🤖 AI Summary
This study investigates whether performance gains in large language model (LLM) judges stem from atomic decomposition itself or from more elaborate prompt design. By systematically comparing self-decomposed atomic judges against end-to-end holistic judges on reference-supported classification tasks—while controlling for prompt complexity—it provides the first rigorous evaluation of atomic decomposition’s efficacy.
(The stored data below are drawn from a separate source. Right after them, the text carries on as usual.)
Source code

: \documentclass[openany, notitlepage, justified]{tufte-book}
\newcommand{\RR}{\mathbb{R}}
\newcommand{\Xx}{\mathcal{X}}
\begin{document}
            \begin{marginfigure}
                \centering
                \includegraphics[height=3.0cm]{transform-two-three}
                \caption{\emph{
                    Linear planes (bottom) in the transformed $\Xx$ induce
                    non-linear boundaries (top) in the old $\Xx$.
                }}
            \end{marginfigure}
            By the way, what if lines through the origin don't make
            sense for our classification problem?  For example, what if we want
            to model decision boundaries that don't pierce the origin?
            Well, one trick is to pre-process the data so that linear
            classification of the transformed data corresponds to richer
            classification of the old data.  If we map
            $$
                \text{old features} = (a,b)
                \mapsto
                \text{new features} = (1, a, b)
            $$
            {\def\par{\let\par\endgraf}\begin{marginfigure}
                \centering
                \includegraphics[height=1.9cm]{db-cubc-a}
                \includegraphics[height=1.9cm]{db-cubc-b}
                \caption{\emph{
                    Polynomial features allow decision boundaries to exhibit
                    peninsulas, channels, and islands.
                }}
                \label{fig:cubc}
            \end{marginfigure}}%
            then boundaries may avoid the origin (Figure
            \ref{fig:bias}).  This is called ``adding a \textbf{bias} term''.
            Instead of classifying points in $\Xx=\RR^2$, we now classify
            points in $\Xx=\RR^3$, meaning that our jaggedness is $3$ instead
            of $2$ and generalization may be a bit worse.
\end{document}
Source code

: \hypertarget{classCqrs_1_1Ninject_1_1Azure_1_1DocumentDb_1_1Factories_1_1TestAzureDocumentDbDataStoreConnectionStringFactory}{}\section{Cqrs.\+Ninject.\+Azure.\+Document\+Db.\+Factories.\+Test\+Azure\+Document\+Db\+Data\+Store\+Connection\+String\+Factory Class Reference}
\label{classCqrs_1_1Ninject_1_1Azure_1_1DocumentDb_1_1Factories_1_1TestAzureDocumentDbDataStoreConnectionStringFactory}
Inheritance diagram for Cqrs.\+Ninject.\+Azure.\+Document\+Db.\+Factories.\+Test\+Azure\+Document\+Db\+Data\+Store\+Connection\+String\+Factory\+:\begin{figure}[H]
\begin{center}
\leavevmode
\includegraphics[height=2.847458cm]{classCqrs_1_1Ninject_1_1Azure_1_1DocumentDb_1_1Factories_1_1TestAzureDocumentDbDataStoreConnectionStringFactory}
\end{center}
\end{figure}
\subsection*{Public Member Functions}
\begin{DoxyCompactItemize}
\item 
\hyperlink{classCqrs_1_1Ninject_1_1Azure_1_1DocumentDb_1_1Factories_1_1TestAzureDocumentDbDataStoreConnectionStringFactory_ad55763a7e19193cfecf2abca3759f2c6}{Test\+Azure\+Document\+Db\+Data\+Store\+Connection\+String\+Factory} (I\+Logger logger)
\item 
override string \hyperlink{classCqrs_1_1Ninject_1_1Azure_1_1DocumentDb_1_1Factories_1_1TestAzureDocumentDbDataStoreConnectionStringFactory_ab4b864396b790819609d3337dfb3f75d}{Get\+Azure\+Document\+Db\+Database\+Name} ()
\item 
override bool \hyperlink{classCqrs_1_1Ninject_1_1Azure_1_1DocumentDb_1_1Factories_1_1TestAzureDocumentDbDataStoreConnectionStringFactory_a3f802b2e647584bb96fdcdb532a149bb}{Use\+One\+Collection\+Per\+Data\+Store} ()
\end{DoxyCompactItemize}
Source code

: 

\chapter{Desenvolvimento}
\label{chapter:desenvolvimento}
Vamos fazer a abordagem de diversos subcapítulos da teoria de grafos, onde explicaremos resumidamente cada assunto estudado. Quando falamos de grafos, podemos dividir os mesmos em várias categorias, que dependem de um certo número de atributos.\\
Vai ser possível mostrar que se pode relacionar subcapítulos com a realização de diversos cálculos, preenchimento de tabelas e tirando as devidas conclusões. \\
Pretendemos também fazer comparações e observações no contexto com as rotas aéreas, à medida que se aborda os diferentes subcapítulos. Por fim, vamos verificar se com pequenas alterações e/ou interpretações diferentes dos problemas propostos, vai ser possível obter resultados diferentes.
The experiments employ paired source-level testing, cluster-based bootstrapping, validation across multiple model families, and three pre-frozen prompt variants, evaluated on TruthfulQA, ASQA, and QAMPARI. Results show that holistic judges significantly outperform atomic judges on ASQA and QAMPARI, particularly in identifying partially supported answers, with atomic judges exhibiting only a marginal advantage on TruthfulQA. These findings are consistently corroborated by human annotations.
📝 Abstract
Atomic decomposition -- breaking a candidate answer into claims before verifying each against a reference -- is a widely adopted design for LLM-based reference-grounded judges. However, atomic prompts are typically richer and longer, making it unclear whether any advantage comes from decomposition or from richer prompting. We study this for benchmark-style completeness-sensitive reference-support classification: classifying a candidate as fully supported, partially supported, or unsupported relative to a supplied reference. We compare a self-decomposing atomic judge (single-prompt decompose-and-verify) against a prompt-controlled holistic judge with the same inputs and a similarly detailed rubric. On 200 source examples per dataset across TruthfulQA, ASQA, and QAMPARI, with four model families, source-level paired tests, cluster bootstrap, and aggregation across three pre-frozen prompt variants per design family, we find the holistic judge matches or exceeds the atomic judge on two of three benchmarks: ASQA and QAMPARI favor holistic across all four families (statistically reliable in three of four), while TruthfulQA shows a small atomic edge. The holistic advantage is concentrated in partially\_supported cases -- incompleteness detection. A sensitivity check against human annotations confirms the ranking under both benchmark-completeness and human factual-correctness standards. Our finding is specific to the self-decomposing single-prompt pattern on three QA-style benchmarks with 200 source examples each; multi-stage atomic pipelines and non-QA tasks remain untested. Among perturbations examined, reference-quality degradation produced the largest accuracy drops for both judge families.